Republican Norm Coleman's case in the U.S. Senate trial, once built on the prospects of counting thousands of rejected absentee ballots, is now down to 1,360 ballots or fewer.
That's the number his lawyers gave to a three-judge panel Wednesday in hopes that the ballots will yield enough votes for Coleman to surmount a 225-vote lead held by Democrat Al Franken.
About 60 percent of those ballots come from counties that Coleman carried in the November election. One-third of the total were from counties that went for him by 10 percentage points or more.
In Hennepin County, which Franken carried, Coleman has reason to hope he will mine votes. Only one of the 297 ballots he identified there comes from heavily Democratic Minneapolis. The remainder are from suburbs where Republicans fare better.
But the number of new ballots counted might be substantially lower than those Coleman identified.
"Their spreadsheet tells the full story as to what they have proved in their case and ... it's not much," said Franken lead lawyer Marc Elias.
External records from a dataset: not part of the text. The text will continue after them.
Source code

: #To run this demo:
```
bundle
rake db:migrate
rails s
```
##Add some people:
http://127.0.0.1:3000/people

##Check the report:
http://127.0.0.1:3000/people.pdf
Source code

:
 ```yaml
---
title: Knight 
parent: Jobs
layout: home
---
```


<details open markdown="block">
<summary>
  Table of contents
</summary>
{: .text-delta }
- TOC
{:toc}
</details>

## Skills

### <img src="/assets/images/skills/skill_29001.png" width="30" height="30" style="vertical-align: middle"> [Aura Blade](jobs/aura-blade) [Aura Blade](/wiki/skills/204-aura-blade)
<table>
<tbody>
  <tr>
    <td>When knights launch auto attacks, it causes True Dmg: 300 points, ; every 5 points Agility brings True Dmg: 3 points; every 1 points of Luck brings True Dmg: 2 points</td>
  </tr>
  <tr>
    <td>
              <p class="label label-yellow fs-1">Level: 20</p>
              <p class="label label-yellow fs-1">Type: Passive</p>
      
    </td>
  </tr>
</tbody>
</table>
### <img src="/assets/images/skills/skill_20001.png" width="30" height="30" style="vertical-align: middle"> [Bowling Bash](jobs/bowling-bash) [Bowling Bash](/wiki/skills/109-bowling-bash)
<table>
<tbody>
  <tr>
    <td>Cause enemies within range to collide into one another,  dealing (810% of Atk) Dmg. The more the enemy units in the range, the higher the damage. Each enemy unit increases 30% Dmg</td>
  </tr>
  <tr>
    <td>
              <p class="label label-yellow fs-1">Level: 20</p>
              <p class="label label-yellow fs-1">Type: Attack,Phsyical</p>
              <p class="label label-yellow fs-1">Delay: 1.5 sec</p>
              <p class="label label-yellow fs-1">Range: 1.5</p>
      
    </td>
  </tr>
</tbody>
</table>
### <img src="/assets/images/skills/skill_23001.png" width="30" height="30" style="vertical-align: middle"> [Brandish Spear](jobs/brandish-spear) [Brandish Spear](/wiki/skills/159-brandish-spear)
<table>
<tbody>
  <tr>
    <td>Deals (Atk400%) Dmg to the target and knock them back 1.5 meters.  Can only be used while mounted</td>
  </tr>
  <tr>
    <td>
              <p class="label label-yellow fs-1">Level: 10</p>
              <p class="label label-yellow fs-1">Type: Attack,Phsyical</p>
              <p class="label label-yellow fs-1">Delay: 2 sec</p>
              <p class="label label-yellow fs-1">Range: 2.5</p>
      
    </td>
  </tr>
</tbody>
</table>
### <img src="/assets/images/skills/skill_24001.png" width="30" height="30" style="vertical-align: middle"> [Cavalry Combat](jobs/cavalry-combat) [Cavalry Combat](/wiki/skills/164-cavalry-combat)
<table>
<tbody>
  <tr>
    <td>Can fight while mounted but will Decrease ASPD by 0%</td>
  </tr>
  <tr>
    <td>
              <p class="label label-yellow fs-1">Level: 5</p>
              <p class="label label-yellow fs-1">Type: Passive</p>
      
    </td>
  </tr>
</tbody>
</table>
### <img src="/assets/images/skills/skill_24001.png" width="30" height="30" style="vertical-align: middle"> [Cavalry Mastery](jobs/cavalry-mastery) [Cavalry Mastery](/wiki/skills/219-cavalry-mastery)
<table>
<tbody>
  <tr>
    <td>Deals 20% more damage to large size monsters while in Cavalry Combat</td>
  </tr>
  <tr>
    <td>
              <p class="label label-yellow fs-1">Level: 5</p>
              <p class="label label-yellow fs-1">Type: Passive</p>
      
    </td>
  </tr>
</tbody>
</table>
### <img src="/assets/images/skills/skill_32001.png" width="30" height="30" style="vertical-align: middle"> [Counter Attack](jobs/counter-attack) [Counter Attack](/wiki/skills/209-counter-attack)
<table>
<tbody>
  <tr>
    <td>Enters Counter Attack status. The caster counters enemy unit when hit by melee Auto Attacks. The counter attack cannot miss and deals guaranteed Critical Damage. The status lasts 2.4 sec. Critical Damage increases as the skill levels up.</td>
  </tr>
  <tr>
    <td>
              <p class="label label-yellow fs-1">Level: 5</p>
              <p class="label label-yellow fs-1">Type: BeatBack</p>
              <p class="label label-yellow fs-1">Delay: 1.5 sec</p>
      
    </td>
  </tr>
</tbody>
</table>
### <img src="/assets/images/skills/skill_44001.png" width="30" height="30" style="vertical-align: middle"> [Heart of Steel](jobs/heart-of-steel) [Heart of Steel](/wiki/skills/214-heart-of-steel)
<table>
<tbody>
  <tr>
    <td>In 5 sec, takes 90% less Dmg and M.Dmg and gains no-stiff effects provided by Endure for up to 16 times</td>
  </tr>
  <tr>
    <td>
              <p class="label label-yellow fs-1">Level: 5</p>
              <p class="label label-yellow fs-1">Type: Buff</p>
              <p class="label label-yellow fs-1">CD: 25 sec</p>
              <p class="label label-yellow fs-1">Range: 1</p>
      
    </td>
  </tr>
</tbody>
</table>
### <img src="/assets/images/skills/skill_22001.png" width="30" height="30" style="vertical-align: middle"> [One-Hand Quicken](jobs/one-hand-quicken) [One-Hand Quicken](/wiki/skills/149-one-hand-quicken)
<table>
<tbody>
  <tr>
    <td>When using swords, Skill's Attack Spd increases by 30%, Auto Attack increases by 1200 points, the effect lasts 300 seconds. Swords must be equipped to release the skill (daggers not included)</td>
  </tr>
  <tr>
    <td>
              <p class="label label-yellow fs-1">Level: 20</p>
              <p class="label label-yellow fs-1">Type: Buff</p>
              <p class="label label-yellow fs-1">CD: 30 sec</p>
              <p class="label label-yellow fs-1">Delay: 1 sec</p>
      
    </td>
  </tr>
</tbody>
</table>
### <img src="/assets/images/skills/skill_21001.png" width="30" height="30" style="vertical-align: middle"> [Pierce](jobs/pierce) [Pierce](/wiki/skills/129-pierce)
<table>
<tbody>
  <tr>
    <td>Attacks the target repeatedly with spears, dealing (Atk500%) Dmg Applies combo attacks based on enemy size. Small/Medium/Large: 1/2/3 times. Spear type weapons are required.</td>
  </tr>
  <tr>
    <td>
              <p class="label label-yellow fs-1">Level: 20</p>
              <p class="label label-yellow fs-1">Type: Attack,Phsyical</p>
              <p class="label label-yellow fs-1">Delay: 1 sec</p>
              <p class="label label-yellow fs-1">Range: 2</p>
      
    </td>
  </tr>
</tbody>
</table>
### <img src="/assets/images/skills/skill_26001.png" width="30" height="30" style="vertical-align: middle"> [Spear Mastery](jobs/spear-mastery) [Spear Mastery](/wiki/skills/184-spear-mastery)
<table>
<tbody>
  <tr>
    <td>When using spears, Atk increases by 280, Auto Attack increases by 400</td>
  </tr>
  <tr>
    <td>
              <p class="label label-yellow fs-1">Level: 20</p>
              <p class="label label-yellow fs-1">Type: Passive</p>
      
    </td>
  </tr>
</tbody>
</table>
He cited printouts to argue that Coleman's ballots lacked the documents needed to prove that they were wrongly rejected under rules established by the trial court.
Coleman legal spokesman Ben Ginsberg called Elias' view of the spreadsheet "balderdash." Coleman has maintained that the ballots deserve to be counted under Election Day standards that were more lenient than those laid out in orders by the panel at trial.